Add these functions to your firstname-lastname-project02.py file, and regenerate your documentation. You should see some great looking documentation with your new functions.

Relevant topics: pdoc, Sphinx, Docstrings & Comments

Items to submit

Code used to solve this problem.
Output from running the code.

Question 5

This was hopefully a not-too-difficult project that gave you some exposure to tools in the Python ecosystem, as well as chipped away at any rust you may have had with writing Python code.

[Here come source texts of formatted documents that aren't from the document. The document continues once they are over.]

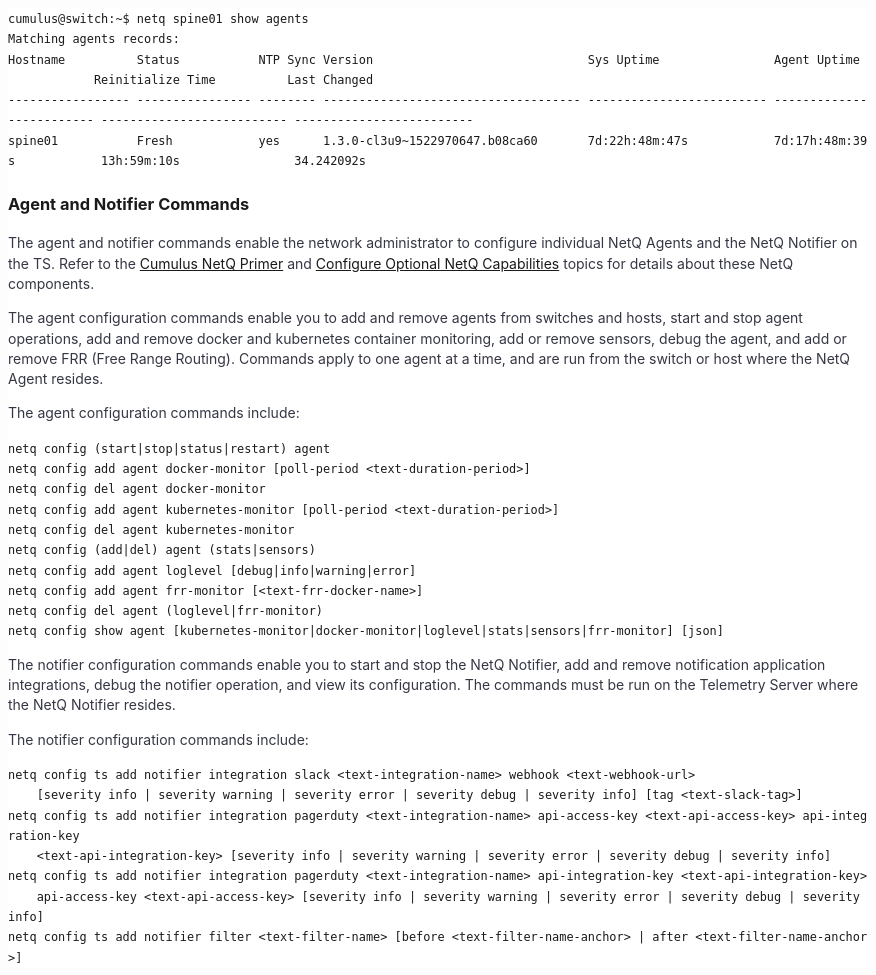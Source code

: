     cumulus@switch:~$ netq spine01 show agents
    Matching agents records:
    Hostname          Status           NTP Sync Version                              Sys Uptime                Agent Uptime              Reinitialize Time          Last Changed
    ----------------- ---------------- -------- ------------------------------------ ------------------------- ------------------------- -------------------------- -------------------------
    spine01           Fresh            yes      1.3.0-cl3u9~1522970647.b08ca60       7d:22h:48m:47s            7d:17h:48m:39s            13h:59m:10s                34.242092s

### <span>Agent and Notifier Commands</span>

<span style="color: #353744;"> The agent and notifier commands
<span style="color: #353744;"> enable the network administrator to
configure individual NetQ Agents and the NetQ Notifier on the TS. Refer
to the [Cumulus NetQ Primer](/version/cumulus-netq-141/) and [Configure
Optional NetQ
Capabilities](/version/cumulus-netq-141/Cumulus-NetQ-Deployment-Guide/Configure-Optional-NetQ-Capabilities)
topics for details about these NetQ components. </span> </span>

<span style="color: #353744;"> <span style="color: #353744;"> The agent
configuration commands enable you to add and remove agents from switches
and hosts, start and stop agent operations, add and remove docker and
kubernetes container monitoring, add or remove sensors, debug the agent,
and add or remove FRR (Free Range Routing). Commands apply to one agent
at a time, and are run from the switch or host where the NetQ Agent
resides. </span> </span>

<span style="color: #353744;"> <span style="color: #353744;"> The agent
configuration commands include: </span> </span>

    netq config (start|stop|status|restart) agent
    netq config add agent docker-monitor [poll-period <text-duration-period>]
    netq config del agent docker-monitor
    netq config add agent kubernetes-monitor [poll-period <text-duration-period>]
    netq config del agent kubernetes-monitor
    netq config (add|del) agent (stats|sensors)
    netq config add agent loglevel [debug|info|warning|error]
    netq config add agent frr-monitor [<text-frr-docker-name>]
    netq config del agent (loglevel|frr-monitor)
    netq config show agent [kubernetes-monitor|docker-monitor|loglevel|stats|sensors|frr-monitor] [json]

<span style="color: #353744;"> The notifier configuration commands
enable you to <span style="color: #353744;"> start and stop the NetQ
Notifier, </span> add and remove notification application integrations,
debug the notifier operation, and view its configuration. The commands
must be run on the Telemetry Server where the NetQ Notifier resides.
</span>

<span style="color: #353744;"> The notifier configuration commands
include: </span>

    netq config ts add notifier integration slack <text-integration-name> webhook <text-webhook-url> 
        [severity info | severity warning | severity error | severity debug | severity info] [tag <text-slack-tag>]
    netq config ts add notifier integration pagerduty <text-integration-name> api-access-key <text-api-access-key> api-integration-key 
        <text-api-integration-key> [severity info | severity warning | severity error | severity debug | severity info]
    netq config ts add notifier integration pagerduty <text-integration-name> api-integration-key <text-api-integration-key> 
        api-access-key <text-api-access-key> [severity info | severity warning | severity error | severity debug | severity info]
    netq config ts add notifier filter <text-filter-name> [before <text-filter-name-anchor> | after <text-filter-name-anchor>] 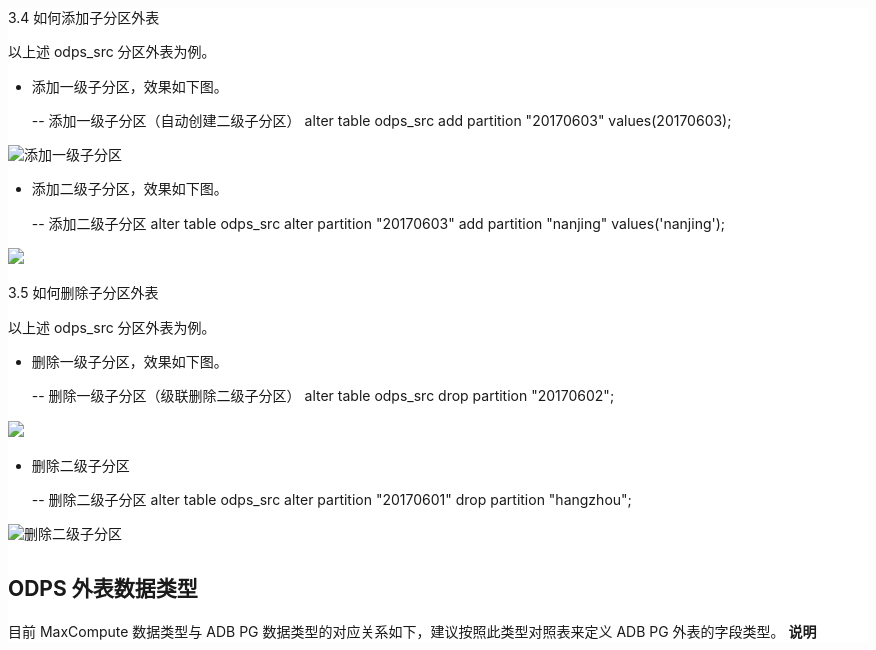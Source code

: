 
3.4 如何添加子分区外表

以上述 odps_src 分区外表为例。

* 添加一级子分区，效果如下图。

  




    -- 添加一级子分区（自动创建二级子分区）
    alter table odps_src add partition "20170603" values(20170603);



![添加一级子分区](https://static-aliyun-doc.oss-accelerate.aliyuncs.com/assets/img/zh-CN/6923588951/p141742.png)

* 添加二级子分区，效果如下图。

  




    -- 添加二级子分区
    alter table odps_src alter partition "20170603" add partition "nanjing" values('nanjing');



![](https://intranetproxy.alipay.com/skylark/lark/0/2020/png/155907/1594086347653-a67dd3f4-b18f-4293-9711-fb2daf3f5d29.png?x-oss-process=image%2Fresize%2Cw_1492)

3.5 如何删除子分区外表

以上述 odps_src 分区外表为例。

* 删除一级子分区，效果如下图。

  




    -- 删除一级子分区（级联删除二级子分区）
    alter table odps_src drop partition "20170602";



![](https://intranetproxy.alipay.com/skylark/lark/0/2020/png/155907/1594086369069-3bca1b71-bc26-4ae5-bee5-9a978a8fdff3.png?x-oss-process=image%2Fresize%2Cw_1492)

* 删除二级子分区

  




    -- 删除二级子分区
    alter table odps_src alter partition "20170601" drop partition "hangzhou";



![删除二级子分区](https://static-aliyun-doc.oss-accelerate.aliyuncs.com/assets/img/zh-CN/6923588951/p141744.png)

ODPS 外表数据类型 
--------------------------------

目前 MaxCompute 数据类型与 ADB PG 数据类型的对应关系如下，建议按照此类型对照表来定义 ADB PG 外表的字段类型。
**说明**
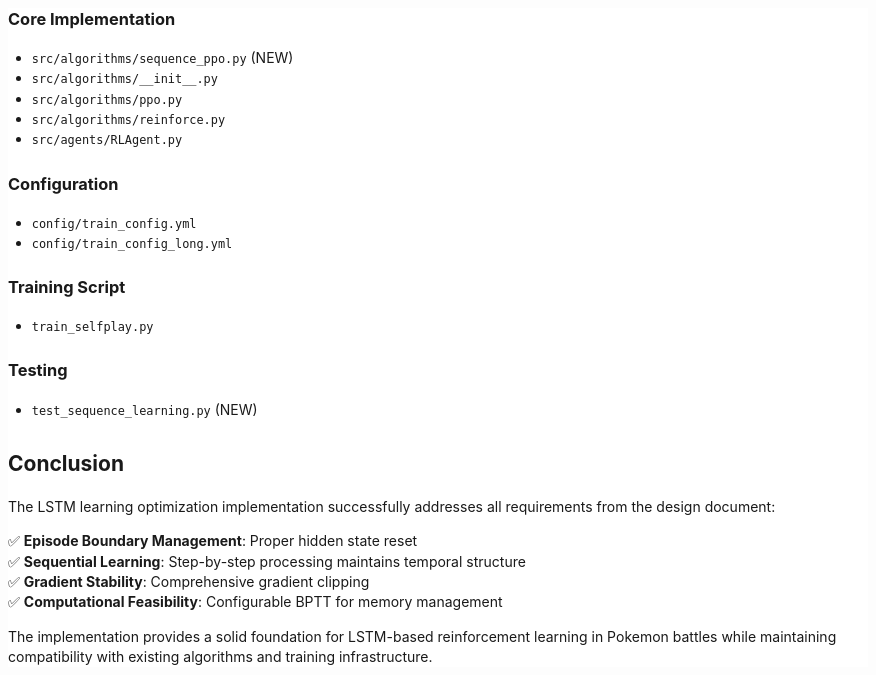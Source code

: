 ### Core Implementation
- `src/algorithms/sequence_ppo.py` (NEW)
- `src/algorithms/__init__.py`
- `src/algorithms/ppo.py`
- `src/algorithms/reinforce.py`
- `src/agents/RLAgent.py`

### Configuration
- `config/train_config.yml`
- `config/train_config_long.yml`

### Training Script
- `train_selfplay.py`

### Testing
- `test_sequence_learning.py` (NEW)

## Conclusion

The LSTM learning optimization implementation successfully addresses all requirements from the design document:

✅ **Episode Boundary Management**: Proper hidden state reset  
✅ **Sequential Learning**: Step-by-step processing maintains temporal structure  
✅ **Gradient Stability**: Comprehensive gradient clipping  
✅ **Computational Feasibility**: Configurable BPTT for memory management  

The implementation provides a solid foundation for LSTM-based reinforcement learning in Pokemon battles while maintaining compatibility with existing algorithms and training infrastructure.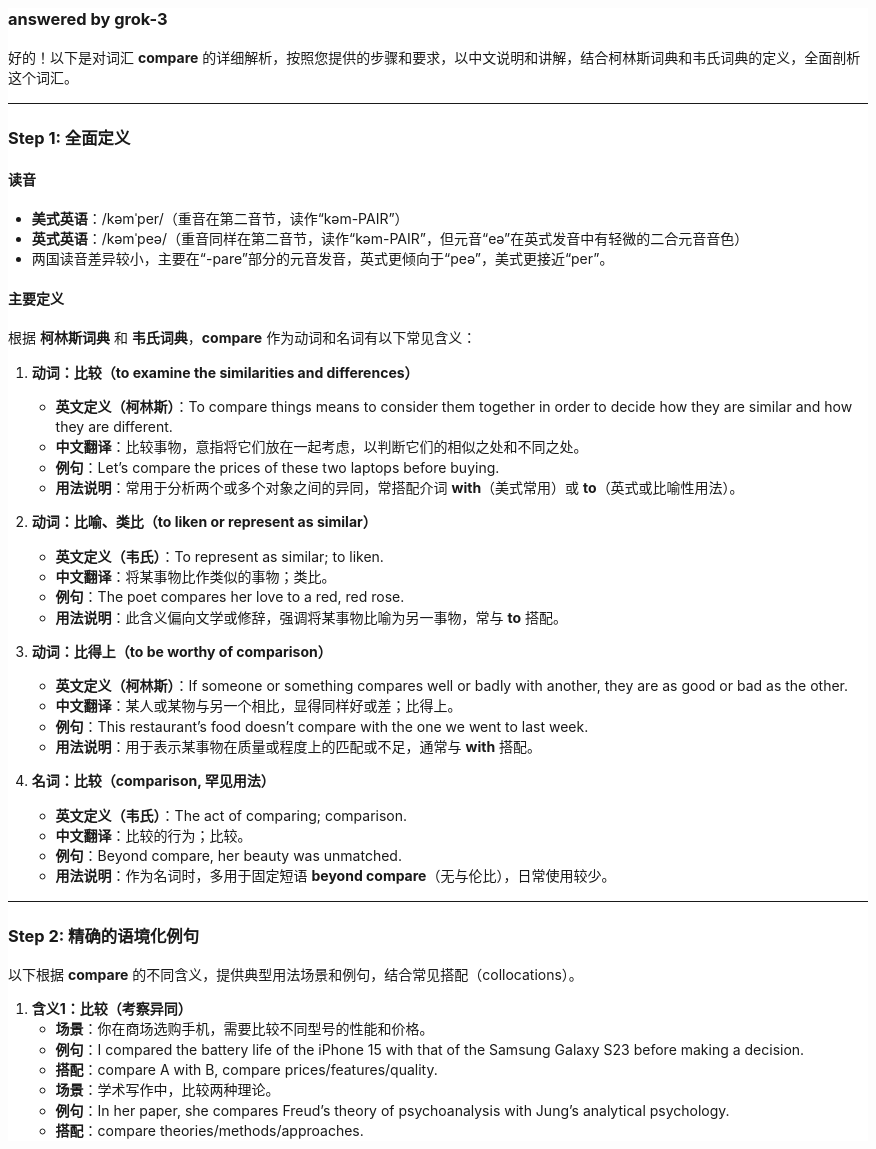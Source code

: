 ### answered by grok-3
好的！以下是对词汇 **compare** 的详细解析，按照您提供的步骤和要求，以中文说明和讲解，结合柯林斯词典和韦氏词典的定义，全面剖析这个词汇。

---

### **Step 1: 全面定义**

#### **读音**
- **美式英语**：/kəmˈper/（重音在第二音节，读作“kəm-PAIR”）
- **英式英语**：/kəmˈpeə/（重音同样在第二音节，读作“kəm-PAIR”，但元音“eə”在英式发音中有轻微的二合元音音色）
- 两国读音差异较小，主要在“-pare”部分的元音发音，英式更倾向于“peə”，美式更接近“per”。

#### **主要定义**
根据 **柯林斯词典** 和 **韦氏词典**，**compare** 作为动词和名词有以下常见含义：

1. **动词：比较（to examine the similarities and differences）**
   - **英文定义（柯林斯）**：To compare things means to consider them together in order to decide how they are similar and how they are different.
   - **中文翻译**：比较事物，意指将它们放在一起考虑，以判断它们的相似之处和不同之处。
   - **例句**：Let’s compare the prices of these two laptops before buying.
   - **用法说明**：常用于分析两个或多个对象之间的异同，常搭配介词 **with**（美式常用）或 **to**（英式或比喻性用法）。

2. **动词：比喻、类比（to liken or represent as similar）**
   - **英文定义（韦氏）**：To represent as similar; to liken.
   - **中文翻译**：将某事物比作类似的事物；类比。
   - **例句**：The poet compares her love to a red, red rose.
   - **用法说明**：此含义偏向文学或修辞，强调将某事物比喻为另一事物，常与 **to** 搭配。

3. **动词：比得上（to be worthy of comparison）**
   - **英文定义（柯林斯）**：If someone or something compares well or badly with another, they are as good or bad as the other.
   - **中文翻译**：某人或某物与另一个相比，显得同样好或差；比得上。
   - **例句**：This restaurant’s food doesn’t compare with the one we went to last week.
   - **用法说明**：用于表示某事物在质量或程度上的匹配或不足，通常与 **with** 搭配。

4. **名词：比较（comparison, 罕见用法）**
   - **英文定义（韦氏）**：The act of comparing; comparison.
   - **中文翻译**：比较的行为；比较。
   - **例句**：Beyond compare, her beauty was unmatched.
   - **用法说明**：作为名词时，多用于固定短语 **beyond compare**（无与伦比），日常使用较少。

---

### **Step 2: 精确的语境化例句**

以下根据 **compare** 的不同含义，提供典型用法场景和例句，结合常见搭配（collocations）。

1. **含义1：比较（考察异同）**
   - **场景**：你在商场选购手机，需要比较不同型号的性能和价格。
   - **例句**：I compared the battery life of the iPhone 15 with that of the Samsung Galaxy S23 before making a decision.
   - **搭配**：compare A with B, compare prices/features/quality.
   - **场景**：学术写作中，比较两种理论。
   - **例句**：In her paper, she compares Freud’s theory of psychoanalysis with Jung’s analytical psychology.
   - **搭配**：compare theories/methods/approaches.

Finally, investigate the official pdoc documentation, and make at least 2 changes/customizations to your module. Some examples are below — feel free to get creative and do something with pdoc outside of this list of options:

Modify the module so you do not need to pass the -d flag in order to let pdoc know that you are using Google-style docstrings.
Change the logo of the documentation to your own logo (or any logo you’d like).
Add some math formulas and change the output accordingly.
Edit and customize pdoc’s jinja2 template (or CSS).

Relevant topics: pdoc, Sphinx, Docstrings & Comments

Items to submit

Code used to solve this problem.
Output from running the code.

Please make sure to double check that your submission is complete, and contains all of your code and output before submitting. If you are on a spotty internet connection, it is recommended to download your submission after submitting it to make sure what you think you submitted, was what you actually submitted.